公正取引委員会は12月27日、独占禁止法上の「優越的地位の濫用」に係るコスト上昇分の価格転嫁円滑化の取組に関する特別調査の結果を公表した。

公取委は、独占禁止法上の「優越的地位の濫用」に関する緊急調査を実施し、2022年12月27日に調査結果を公表している。今回の特別調査では、2022年の調査結果を踏まえるとともに、同調査結果に基づき注意喚起文書を送付した4030名と、事業者名を公表した13名の価格転嫁円滑化に関する取り組みのフォローアップを目的として実施したもの。

それによると、注意喚起文書送付の対象となった事業者は8175名で、回答者数に占める注意喚起文書送付対象者数の割合は17.1%(前年21.2%)と4.1ポイント低下した。

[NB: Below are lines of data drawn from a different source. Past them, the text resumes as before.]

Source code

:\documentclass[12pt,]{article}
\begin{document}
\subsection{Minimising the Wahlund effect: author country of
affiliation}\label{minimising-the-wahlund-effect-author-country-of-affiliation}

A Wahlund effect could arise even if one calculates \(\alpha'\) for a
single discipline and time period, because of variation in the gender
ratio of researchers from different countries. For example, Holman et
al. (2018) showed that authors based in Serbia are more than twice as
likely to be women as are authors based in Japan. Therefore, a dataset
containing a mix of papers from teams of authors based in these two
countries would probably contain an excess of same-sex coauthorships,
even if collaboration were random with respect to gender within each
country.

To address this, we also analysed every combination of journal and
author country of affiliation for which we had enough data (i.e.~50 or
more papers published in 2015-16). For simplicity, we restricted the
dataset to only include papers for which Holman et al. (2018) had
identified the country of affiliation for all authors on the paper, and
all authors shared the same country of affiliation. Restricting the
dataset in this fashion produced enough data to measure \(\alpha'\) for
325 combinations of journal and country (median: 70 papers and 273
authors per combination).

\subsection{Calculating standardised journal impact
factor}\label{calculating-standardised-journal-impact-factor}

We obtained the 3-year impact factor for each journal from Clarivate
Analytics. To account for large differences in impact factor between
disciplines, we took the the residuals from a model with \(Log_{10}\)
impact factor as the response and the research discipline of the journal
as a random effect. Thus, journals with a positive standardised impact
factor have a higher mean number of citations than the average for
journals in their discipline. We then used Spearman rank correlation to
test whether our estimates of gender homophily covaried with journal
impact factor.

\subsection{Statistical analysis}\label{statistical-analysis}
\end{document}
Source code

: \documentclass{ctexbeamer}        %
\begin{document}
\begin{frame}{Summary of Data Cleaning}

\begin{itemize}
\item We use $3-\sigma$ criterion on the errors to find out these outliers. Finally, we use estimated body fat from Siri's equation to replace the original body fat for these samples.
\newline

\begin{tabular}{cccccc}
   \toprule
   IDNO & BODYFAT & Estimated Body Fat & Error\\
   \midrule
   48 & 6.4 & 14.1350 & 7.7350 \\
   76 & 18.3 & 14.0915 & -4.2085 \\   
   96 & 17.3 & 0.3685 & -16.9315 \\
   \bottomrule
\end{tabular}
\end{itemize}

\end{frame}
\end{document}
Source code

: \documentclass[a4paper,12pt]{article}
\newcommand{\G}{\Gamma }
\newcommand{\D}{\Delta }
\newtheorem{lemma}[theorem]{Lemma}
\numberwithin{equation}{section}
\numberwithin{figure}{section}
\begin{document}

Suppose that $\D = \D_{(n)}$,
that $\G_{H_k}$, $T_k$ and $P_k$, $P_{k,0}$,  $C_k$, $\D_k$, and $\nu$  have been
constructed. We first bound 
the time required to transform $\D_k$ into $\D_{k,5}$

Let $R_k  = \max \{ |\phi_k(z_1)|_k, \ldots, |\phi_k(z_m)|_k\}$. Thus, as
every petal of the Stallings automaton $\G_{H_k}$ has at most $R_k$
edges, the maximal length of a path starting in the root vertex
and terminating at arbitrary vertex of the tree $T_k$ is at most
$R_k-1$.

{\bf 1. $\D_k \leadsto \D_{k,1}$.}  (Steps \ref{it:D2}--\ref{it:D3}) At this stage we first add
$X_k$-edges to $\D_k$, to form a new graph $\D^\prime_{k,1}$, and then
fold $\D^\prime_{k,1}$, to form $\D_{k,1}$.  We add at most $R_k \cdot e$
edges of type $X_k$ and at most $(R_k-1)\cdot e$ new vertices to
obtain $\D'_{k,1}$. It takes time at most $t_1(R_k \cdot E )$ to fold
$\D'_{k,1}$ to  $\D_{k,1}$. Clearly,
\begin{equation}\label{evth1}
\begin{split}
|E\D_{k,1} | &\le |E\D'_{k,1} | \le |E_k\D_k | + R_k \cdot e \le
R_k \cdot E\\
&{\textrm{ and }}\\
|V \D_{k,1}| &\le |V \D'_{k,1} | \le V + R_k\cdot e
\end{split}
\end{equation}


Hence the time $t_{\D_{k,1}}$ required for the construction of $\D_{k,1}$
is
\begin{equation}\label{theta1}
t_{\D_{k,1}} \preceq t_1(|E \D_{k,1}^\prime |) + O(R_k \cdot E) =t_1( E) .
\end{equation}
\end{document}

8175名のうち1255名は、2022年の緊急調査でも注意喚起文書の送付を受けている。注意喚起文書の送付件数は、情報サービス業、協同組合、道路貨物運送業、機械器具卸売業、総合工事業、建築材料、鉱物・金属材料等卸売業で多かった。

コスト上昇分の価格転嫁等の状況については、原材料価格(80.0%)やエネルギーコスト(50.0%)と比べて、労務費(30.0%)の転嫁率が低い結果となった。コストに占める労務費の割合は、ビルメンテナンス業・警備業、情報サービス業、技術サービス業、映像・音声・文字情報制作業、不動産取引業、道路貨物運送業の6業種で特に高い。映像・音声・文字情報制作業と道路貨物運送業では、「労務費の上昇を理由として要請しても、その転嫁率が低い受注者が多い」という結果になった。

また、情報サービス業、道路貨物運送業、総合工事業、ビルメンテナンス業・警備業では、受注者の立場で自らと同じ業種の発注者に価格転嫁できていないと回答する一方で、発注者の立場で自らと同じ業種の受注者からの価格転嫁を受け入れていないと回答していることから、これらの業種のサプライチェーンでは多重下請構造が存在し、かつ、価格転嫁が円滑に進んでいないことがうかがわれる結果になった。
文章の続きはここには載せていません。